- **WHAT TO DO**
The expected output is each line in the data below that includes the string "Rzhetsky".

(DATA EXTRACTS)

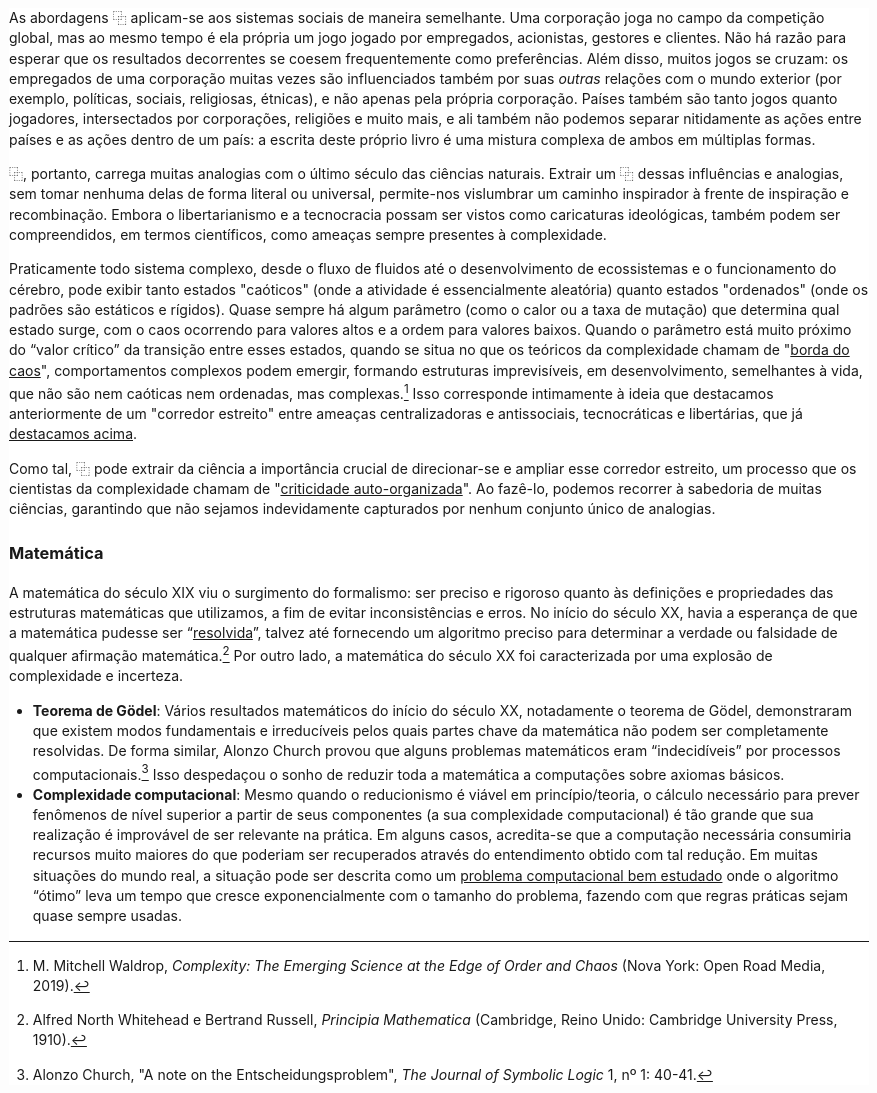 [^Moore]: Cris Moore e John Kaag, "The Uncertainty Principle", *The American Scholar*, 2 de março de 2020, https://theamericanscholar.org/the-uncertainty-principle/.

As abordagens ⿻ aplicam-se aos sistemas sociais de maneira semelhante. Uma corporação joga no campo da competição global, mas ao mesmo tempo é ela própria um jogo jogado por empregados, acionistas, gestores e clientes. Não há razão para esperar que os resultados decorrentes se coesem frequentemente como preferências. Além disso, muitos jogos se cruzam: os empregados de uma corporação muitas vezes são influenciados também por suas *outras* relações com o mundo exterior (por exemplo, políticas, sociais, religiosas, étnicas), e não apenas pela própria corporação. Países também são tanto jogos quanto jogadores, intersectados por corporações, religiões e muito mais, e ali também não podemos separar nitidamente as ações entre países e as ações dentro de um país: a escrita deste próprio livro é uma mistura complexa de ambos em múltiplas formas.

⿻, portanto, carrega muitas analogias com o último século das ciências naturais. Extrair um ⿻ dessas influências e analogias, sem tomar nenhuma delas de forma literal ou universal, permite-nos vislumbrar um caminho inspirador à frente de inspiração e recombinação. Embora o libertarianismo e a tecnocracia possam ser vistos como caricaturas ideológicas, também podem ser compreendidos, em termos científicos, como ameaças sempre presentes à complexidade.

Praticamente todo sistema complexo, desde o fluxo de fluidos até o desenvolvimento de ecossistemas e o funcionamento do cérebro, pode exibir tanto estados "caóticos" (onde a atividade é essencialmente aleatória) quanto estados "ordenados" (onde os padrões são estáticos e rígidos). Quase sempre há algum parâmetro (como o calor ou a taxa de mutação) que determina qual estado surge, com o caos ocorrendo para valores altos e a ordem para valores baixos. Quando o parâmetro está muito próximo do “valor crítico” da transição entre esses estados, quando se situa no que os teóricos da complexidade chamam de "[borda do caos](https://en.wikipedia.org/wiki/Edge_of_chaos)", comportamentos complexos podem emergir, formando estruturas imprevisíveis, em desenvolvimento, semelhantes à vida, que não são nem caóticas nem ordenadas, mas complexas.[^WaldropComplexity] Isso corresponde intimamente à ideia que destacamos anteriormente de um "corredor estreito" entre ameaças centralizadoras e antissociais, tecnocráticas e libertárias, que já [destacamos acima](https://www.plurality.net/v/chapters/2-0/eng/?mode=dark).

[^WaldropComplexity]: M. Mitchell Waldrop, *Complexity: The Emerging Science at the Edge of Order and Chaos* (Nova York: Open Road Media, 2019).

Como tal, ⿻ pode extrair da ciência a importância crucial de direcionar-se e ampliar esse corredor estreito, um processo que os cientistas da complexidade chamam de "[criticidade auto-organizada](https://en.wikipedia.org/wiki/Self-organized_criticality)". Ao fazê-lo, podemos recorrer à sabedoria de muitas ciências, garantindo que não sejamos indevidamente capturados por nenhum conjunto único de analogias.

### Matemática

A matemática do século XIX viu o surgimento do formalismo: ser preciso e rigoroso quanto às definições e propriedades das estruturas matemáticas que utilizamos, a fim de evitar inconsistências e erros. No início do século XX, havia a esperança de que a matemática pudesse ser “[resolvida](https://en.wikipedia.org/wiki/Principia_Mathematica)”, talvez até fornecendo um algoritmo preciso para determinar a verdade ou falsidade de qualquer afirmação matemática.[^20th] Por outro lado, a matemática do século XX foi caracterizada por uma explosão de complexidade e incerteza.

[^20th]: Alfred North Whitehead e Bertrand Russell, *Principia Mathematica* (Cambridge, Reino Unido: Cambridge University Press, 1910).

- **Teorema de Gödel**: Vários resultados matemáticos do início do século XX, notadamente o teorema de Gödel, demonstraram que existem modos fundamentais e irreducíveis pelos quais partes chave da matemática não podem ser completamente resolvidas. De forma similar, Alonzo Church provou que alguns problemas matemáticos eram “indecidíveis” por processos computacionais.[^Church] Isso despedaçou o sonho de reduzir toda a matemática a computações sobre axiomas básicos.
- **Complexidade computacional**: Mesmo quando o reducionismo é viável em princípio/teoria, o cálculo necessário para prever fenômenos de nível superior a partir de seus componentes (a sua complexidade computacional) é tão grande que sua realização é improvável de ser relevante na prática. Em alguns casos, acredita-se que a computação necessária consumiria recursos muito maiores do que poderiam ser recuperados através do entendimento obtido com tal redução. Em muitas situações do mundo real, a situação pode ser descrita como um [problema computacional bem estudado](https://en.wikipedia.org/wiki/P_versus_NP_problem) onde o algoritmo “ótimo” leva um tempo que cresce exponencialmente com o tamanho do problema, fazendo com que regras práticas sejam quase sempre usadas.

[^SeeingLikeaState]: James C. Scott, *Seeing Like a State: How Certain Schemes to Improve the Human Condition Have Failed* (New Haven, CT: Yale University Press, 1999).
[^Church]: Alonzo Church, "A note on the Entscheidungsproblem", *The Journal of Symbolic Logic* 1, nº 1: 40-41.
[^chaos]: James Gleick, *Chaos: Making a New Science* (Nova York: Penguin, 2018).
[^Rovelli]: Carlo Rovelli, "Relational Quantum Mechanics", *International Journal of Theoretical Physics* 35, 1996: 1637-1678.
[^EO]: David Sloan Wilson e Edward O. Wilson, "Rethinking the Theoretical Foundation of Sociobiology" *Quarterly Review of Biology* 82, nº 4, 2007: 327-348.
[^Mutualism]: Essas descobertas têm se entrelaçado profundamente com o pensamento social ⿻, desde que o "mutualismo" era utilizado quase de forma intercambiável por pensadores anarquistas pioneiros como Pierre-Joseph Proudhon até um dos autores deste livro publicar seu segundo artigo sobre mutualismo biológico, desenvolvendo essas ideias em teorias que retornaremos em nosso capítulo sobre [Mercados Sociais](https://www.plurality.net/v/chapters/5-7/eng/?mode=dark). Pierre-Joseph Proudhon, *System of Economic Contradictions* (1846). E. Glen Weyl, Megan E. Frederickson, Douglas W. Yu e Naomi E. Pierce, "Economic Contract Theory Tests Models of Mutualism" *Proceedings of the National Academy of Sciences* 107, nº 36, 2010: 15712-15716.
[^Granovetter]: Mark Granovetter, "Economic Action and Social Structure: The Problem of Embeddedness", *American Journal of Sociology* 91, nº 3 (1985): 481-510.
[^PewCatholic]: Pew Research Center, "The Global Catholic Population", 13 de fevereiro de 2013, https://www.pewresearch.org/religion/2013/02/13/the-global-catholic-population/.
[^LifeAsJoy]: Harper’s Magazine. “Holmes – Life as Art,” 2 de maio de 2009, https://harpers.org/2009/05/holmes-life-as-art/.
[^RelationalReality]: Carlo Rovelli, “The Big Idea: Why Relationships Are the Key to Existence.” The Guardian, 5 de setembro de 2022, sec. Books, https://www.theguardian.com/books/2022/sep/05/the-big-idea-why-relationships-are-the-key-to-existence.
[^MultilevelSelection]: David Wilson, Mark Vugt e Rick O’Gorman, “Multilevel Selection Theory and Major Evolutionary Transitions.” _Current Directions in Psychological Science_ 17, nº 1 (fevereiro de 2008): 6–9. https://doi.org/10.1111/j.1467-8721.2008.00538.x.
[^NeuroscienceComplexity]: Exemplos dessas propriedades na neurociência: **Sensibilidade**: Refere-se à capacidade do cérebro de detectar e responder a pequenas mudanças no ambiente. Um exemplo é a plasticidade sináptica, em que as sinapses (conexões entre neurônios) mudam de força em resposta à atividade. **Caos**: É uma propriedade de sistemas complexos que exibem comportamento imprevisível mesmo sendo determinísticos. Estudos mostram que os padrões de disparo de neurônios podem ser altamente irregulares e caóticos, sem um padrão discernível. Essa atividade caótica pode contribuir para o processamento e a comunicação de informações no cérebro. **Sensibilidade e caos em conjunto**: Esses dois aspectos podem interagir no cérebro para produzir comportamentos complexos e adaptativos, como na coordenação motora. A capacidade do cérebro de integrar sensibilidade e caos é uma marca de sua notável complexidade e adaptabilidade.
[^AssemblageTheory]: Na teoria do agenciamento, conforme articulado por Manuel DeLanda, as entidades são entendidas como estruturas complexas formadas a partir da relação simbiótica entre componentes heterogêneos, em vez de serem redutíveis às suas partes individuais. Sua tese central é que as pessoas não agem de forma exclusiva por si mesmas, e que a ação humana requer interdependências sócio-materiais complexas. A perspectiva de DeLanda desloca o foco das qualidades inerentes das entidades para os processos dinâmicos e as interações que dão origem a propriedades emergentes dentro de redes de relações. Seu livro "A New Philosophy of Society: Assemblage Theory and Social Complexity" (2006) é um bom ponto de partida.
[^SocialDynamics]: Scott Page, _The Difference: How the Power of Diversity Creates Better Groups, Firms, Schools, and Societies_, (Princeton: Princeton University Press, 2007); César Hidalgo, _Why Information Grows: The Evolution of Order, from Atoms to Economies_, (Nova York: Basic Books, 2015); Daron Acemoglu e Joshua Linn, “Market Size in Innovation: Theory and Evidence from the Pharmaceutical Industry,” _Library Union Catalog of Bavaria_, (Berlim e Brandemburgo: B3Kat Repository, 1 de outubro de 2003), https://doi.org/10.3386/w10038; Mark Granovetter, “The Strength of Weak Ties,” _American Journal of Sociology_ 78, nº 6 (maio de 1973): 1360–80; Brian Uzzi, “Social Structure and Competition in Interfirm Networks: The Paradox of Embeddedness,” Administrative Science Quarterly 42, nº 1 (março de 1997): 35–67, https://doi.org/10.2307/2393808; Jonathan Michie e Ronald S. Burt, “Structural Holes: The Social Structure of Competition,” _The Economic Journal_ 104, nº 424 (maio de 1994): 685, https://doi.org/10.2307/2234645; McPherson, Miller, Lynn Smith-Lovin e James M. Cook. “Birds of a Feather: Homophily in Social Networks.” Annual Review of Sociology 27, nº 1 (agosto de 2001): 415–44.
[^TopicBiasInScience]: Andrey Rzhetsky, Jacob Foster, Ian Foster e James Evans, “Choosing Experiments to Accelerate Collective Discovery,” _Proceedings of the National Academy of Sciences_ 112, nº 47 (9 de novembro de 2015): 14569–74. https://doi.org/10.1073/pnas.1509757112.
[^CentralizedScientificCommunity]: Valentin Danchev, Andrey Rzhetsky e James A. Evans, “Centralized Scientific Communities Are Less Likely to Generate Replicable Results.” _ELife_ 8 (2 de julho de 2019), https://doi.org/10.7554/elife.43094.
[^PredictRobustScience]: Alexander Belikov, Andrey Rzhetsky e James Evans, "Prediction of robust scientific facts from literature," _Nature Machine Intelligence_ 4,5 (2022): 445-454.
[^TeamScience]: Lingfei Wu, Dashun Wang e James Evans, "Large teams develop and small teams disrupt science and technology," _Nature_ 566,7744 (2019): 378-382.
[^DisconnectionDiscordInnovation]: Yiling Lin, James Evans e Lingfei Wu, "New directions in science emerge from disconnection and discord," _Journal of Informetrics_ 16,1 (2022): 101234.
[^SurpriseInnovation]: Feng Shi e James Evans, "Surprising combinations of research contents and contexts are related to impact and emerge with scientific outsiders from distant disciplines," _Nature Communications_ 14,1 (2023): 1641.
[^ScientificInnovation]: Jacob Foster, Andrey Rzhetsky e James A. Evans, "Tradition and Innovation in Scientists’ Research Strategies," _American Sociological Review_ 80,5 (2015): 875-908.
[^ScienceMetrics]: Aaron Clauset, Daniel Larremore e Roberta Sinatra, "Data-driven predictions in the science of science," _Science_ 355,6324 (2017): 477-480.
[^AccelerateScienceAI]: Jamshid Sourati e James Evans, "Accelerating science with human-aware artificial intelligence," _Nature Human Behaviour_ 7,10 (2023): 1682-1696.
[^SciSciField]: Santo Fortunato, Carl T. Bergstrom, Katy Borner, James A. Evans, Dirk Helbing, Stasa Milojević, Filippo Radicchi, Roberta Sinatra, Brian Uzzi, Alessandro Vespignani, Ludo Waltman, Dashun Wang e Alberto-László Barbási, "Science of Science" *Nature* 359, nº 6379 (2018): eaao0185.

(End DATA EXTRACTS)

- **WRITTEN ANSWER**
[^TopicBiasInScience]: Andrey Rzhetsky, Jacob Foster, Ian Foster e James Evans, “Choosing Experiments to Accelerate Collective Discovery,” _Proceedings of the National Academy of Sciences_ 112, nº 47 (9 de novembro de 2015): 14569–74. https://doi.org/10.1073/pnas.1509757112.
[^CentralizedScientificCommunity]: Valentin Danchev, Andrey Rzhetsky e James A. Evans, “Centralized Scientific Communities Are Less Likely to Generate Replicable Results.” _ELife_ 8 (2 de julho de 2019), https://doi.org/10.7554/elife.43094.
[^PredictRobustScience]: Alexander Belikov, Andrey Rzhetsky e James Evans, "Prediction of robust scientific facts from literature," _Nature Machine Intelligence_ 4,5 (2022): 445-454.
[^ScientificInnovation]: Jacob Foster, Andrey Rzhetsky e James A. Evans, "Tradition and Innovation in Scientists’ Research Strategies," _American Sociological Review_ 80,5 (2015): 875-908.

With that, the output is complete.